Now, that said, allow me to tell you a story.
It was a typical evening. Dinner picked up on the way home from work. One of the roommates in the living. The loving couple in the bedroom talking about their day. Nothing at all out of the ordinary. Mr. was laying on the bed, and in typical spoiled girl fashion, Miss. was sitting on his stomach. (Please note, they were both clothed, this is a G rated story after all) While talking and laughing about the daily stress, Mr. thought it would be funny to start tickling Miss. Amid shrieks of "PLEASE STOP!" and giggles that even the roommate could hear, it happened.
She couldn't stop it. She knew it was going to happen and there was nothing short of death that could put an end to it.
Miss. Farted!
Hoping to God, Buddha, Zeus, Allah and every other deity in the world that Mr. had missed it, Miss' eyes got wide and her face got red. The look on Mr.s' face said that he hadn't missed it. How could he when the vibrations were right on his stomach.
It took only seconds before Mr. went from shocked to crying with laughter. He was trying to run for the door to tell the roommate. He had proof now, that Miss., ladylike little Miss., was in fact human!
It was only because of the tears coming from Miss. (embarrassment, fear, sadness) that kept Mr. from telling the whole world. And while they, of course, were able to move past the little indiscretion, Mr. never let Miss. forget what happened when she would try and be her prissy self.
The end!
Now please note, this is just a fiction story. I mean, it couldn't possibly be about me.   After all, a lady like me never passes gas!
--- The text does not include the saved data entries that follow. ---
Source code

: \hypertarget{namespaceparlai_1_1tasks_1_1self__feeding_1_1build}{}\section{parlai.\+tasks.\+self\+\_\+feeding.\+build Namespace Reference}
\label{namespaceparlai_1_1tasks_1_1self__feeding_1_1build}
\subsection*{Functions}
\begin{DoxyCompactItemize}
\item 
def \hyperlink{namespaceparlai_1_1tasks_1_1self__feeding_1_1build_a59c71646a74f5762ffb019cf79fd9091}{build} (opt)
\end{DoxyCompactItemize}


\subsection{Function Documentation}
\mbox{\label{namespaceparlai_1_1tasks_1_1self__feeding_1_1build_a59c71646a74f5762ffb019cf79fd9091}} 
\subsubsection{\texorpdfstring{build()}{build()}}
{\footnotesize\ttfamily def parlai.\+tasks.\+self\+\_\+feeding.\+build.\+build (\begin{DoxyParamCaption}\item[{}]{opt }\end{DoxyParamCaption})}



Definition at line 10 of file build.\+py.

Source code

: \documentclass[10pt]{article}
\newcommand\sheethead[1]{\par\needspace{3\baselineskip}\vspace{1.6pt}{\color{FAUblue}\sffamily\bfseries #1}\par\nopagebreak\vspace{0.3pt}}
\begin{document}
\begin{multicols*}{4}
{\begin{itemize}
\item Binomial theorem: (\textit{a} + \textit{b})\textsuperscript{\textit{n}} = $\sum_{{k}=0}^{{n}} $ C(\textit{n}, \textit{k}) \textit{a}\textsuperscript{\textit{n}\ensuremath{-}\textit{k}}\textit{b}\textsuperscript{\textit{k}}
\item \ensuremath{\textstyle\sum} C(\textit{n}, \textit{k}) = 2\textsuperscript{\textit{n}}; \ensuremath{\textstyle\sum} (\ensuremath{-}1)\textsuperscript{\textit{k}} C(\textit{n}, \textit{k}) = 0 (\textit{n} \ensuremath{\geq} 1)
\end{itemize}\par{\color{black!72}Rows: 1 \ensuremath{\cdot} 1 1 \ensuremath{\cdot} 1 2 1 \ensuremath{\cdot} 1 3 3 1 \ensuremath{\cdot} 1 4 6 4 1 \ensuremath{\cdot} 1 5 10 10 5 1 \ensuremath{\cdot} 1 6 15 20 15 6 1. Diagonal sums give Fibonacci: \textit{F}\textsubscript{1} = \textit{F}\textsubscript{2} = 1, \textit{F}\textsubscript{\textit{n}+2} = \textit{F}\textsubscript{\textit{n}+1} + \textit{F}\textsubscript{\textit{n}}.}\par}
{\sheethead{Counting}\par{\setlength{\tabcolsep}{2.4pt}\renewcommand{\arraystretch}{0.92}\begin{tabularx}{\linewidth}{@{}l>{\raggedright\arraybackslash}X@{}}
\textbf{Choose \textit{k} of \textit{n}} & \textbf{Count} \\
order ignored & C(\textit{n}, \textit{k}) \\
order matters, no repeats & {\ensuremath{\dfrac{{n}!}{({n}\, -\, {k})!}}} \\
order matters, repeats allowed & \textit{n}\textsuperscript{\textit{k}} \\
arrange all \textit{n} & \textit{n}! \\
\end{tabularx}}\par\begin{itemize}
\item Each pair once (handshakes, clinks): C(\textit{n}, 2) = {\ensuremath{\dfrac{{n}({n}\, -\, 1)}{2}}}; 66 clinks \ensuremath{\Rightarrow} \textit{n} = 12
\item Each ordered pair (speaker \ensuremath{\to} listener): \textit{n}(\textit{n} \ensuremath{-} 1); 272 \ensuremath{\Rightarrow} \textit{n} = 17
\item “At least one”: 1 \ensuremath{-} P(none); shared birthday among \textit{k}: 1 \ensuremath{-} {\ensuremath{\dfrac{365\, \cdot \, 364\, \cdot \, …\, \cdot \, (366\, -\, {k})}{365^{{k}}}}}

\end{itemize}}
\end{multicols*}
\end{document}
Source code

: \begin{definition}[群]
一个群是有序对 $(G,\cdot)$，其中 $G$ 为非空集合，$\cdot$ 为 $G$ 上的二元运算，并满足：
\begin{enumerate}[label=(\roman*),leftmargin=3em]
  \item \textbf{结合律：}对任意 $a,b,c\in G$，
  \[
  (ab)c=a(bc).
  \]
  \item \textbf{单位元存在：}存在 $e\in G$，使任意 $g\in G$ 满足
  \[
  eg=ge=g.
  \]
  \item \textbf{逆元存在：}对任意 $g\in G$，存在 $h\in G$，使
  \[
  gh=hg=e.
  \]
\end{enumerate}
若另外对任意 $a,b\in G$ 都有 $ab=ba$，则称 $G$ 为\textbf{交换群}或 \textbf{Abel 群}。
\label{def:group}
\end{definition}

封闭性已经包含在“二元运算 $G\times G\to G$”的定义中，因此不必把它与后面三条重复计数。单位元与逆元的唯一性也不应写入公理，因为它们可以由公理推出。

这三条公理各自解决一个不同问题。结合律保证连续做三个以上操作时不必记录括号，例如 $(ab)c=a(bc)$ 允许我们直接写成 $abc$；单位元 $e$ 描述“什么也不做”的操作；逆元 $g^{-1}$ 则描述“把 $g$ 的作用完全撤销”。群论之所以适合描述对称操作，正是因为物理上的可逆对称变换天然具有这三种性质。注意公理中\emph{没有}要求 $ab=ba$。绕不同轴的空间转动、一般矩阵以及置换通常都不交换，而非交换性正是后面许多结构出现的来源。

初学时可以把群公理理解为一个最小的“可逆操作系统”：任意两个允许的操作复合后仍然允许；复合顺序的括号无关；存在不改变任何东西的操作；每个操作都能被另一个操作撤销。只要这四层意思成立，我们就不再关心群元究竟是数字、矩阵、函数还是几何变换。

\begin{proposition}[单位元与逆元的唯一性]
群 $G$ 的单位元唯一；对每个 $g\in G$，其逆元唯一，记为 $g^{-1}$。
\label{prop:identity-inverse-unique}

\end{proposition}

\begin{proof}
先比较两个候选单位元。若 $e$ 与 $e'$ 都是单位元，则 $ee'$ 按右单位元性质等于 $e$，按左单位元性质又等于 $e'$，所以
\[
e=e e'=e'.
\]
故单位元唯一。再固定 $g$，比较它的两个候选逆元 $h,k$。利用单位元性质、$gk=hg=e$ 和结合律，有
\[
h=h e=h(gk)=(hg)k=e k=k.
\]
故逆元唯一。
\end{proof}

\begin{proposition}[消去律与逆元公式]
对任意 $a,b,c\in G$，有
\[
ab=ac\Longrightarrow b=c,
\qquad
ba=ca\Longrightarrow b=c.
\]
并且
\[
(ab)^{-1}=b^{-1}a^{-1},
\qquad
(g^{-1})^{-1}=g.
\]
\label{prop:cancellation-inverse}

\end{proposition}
Thursday, January 12, 2012

Trojan War

So I figured I'd start off my blogging here with a bang.  Pun intended.  I warned you I had wonderful dating stories to share! 
I need to go back a bit. Back to the fall of 2007. I was blissfully in love with a wonderful Marine. We were going on 6 months of dating and were adjusting to the long distance thing that happened midway through the relationship.  He was in town for a meer 36 hours, half of which I was going to be working. We were determined to make the most of our short visit and clothes were flying off before the door was firmly closed and locked.
After the all the "Dear God" and "Oh baby's" were over we were laying there is a bit of a sweaty mess when Marine J got the most horror stricken look on his face. A million thoughts ran though my head. Did he see the extra stomach roll I couldn't hide? Was it not good for him? What could make this man, who was so excited to see me only a few shorts hours ago, have this look on his face.
Then he finally spoke...
"Uh oh."
Uh oh? UH OH!? These are not good words. In fact, after hot, sweaty, toe-curling sex, uh oh was the last thing I wanted to hear. Fear sank in as I realized that the only thing that could make this tough man say uh oh was a birth control malfunction. In my head, worst case scenario was a broken condom and that was enough to jack my heart rate through the roof.
Good news....I was wrong, the condom didn't break.
Bad news....the condom came off and was inside of me. INSIDE ME!
That's about when all rational thought flew out of my head and I could no longer remember my name, his name, or where I was if you had asked me. All I knew what there was something in me that definitely wasn't supposed to be.
Thank goodness for a calm, level headed boyfriend. Marine J was amazing. He calmed me down, helped correct the situation and was even wonderful enough to get the shower running for me.
To this day I'm still terrified of another "incident".  Though maybe I'd handle it with a little less panic.  Nah, who am I kidding.  I'd still freak out!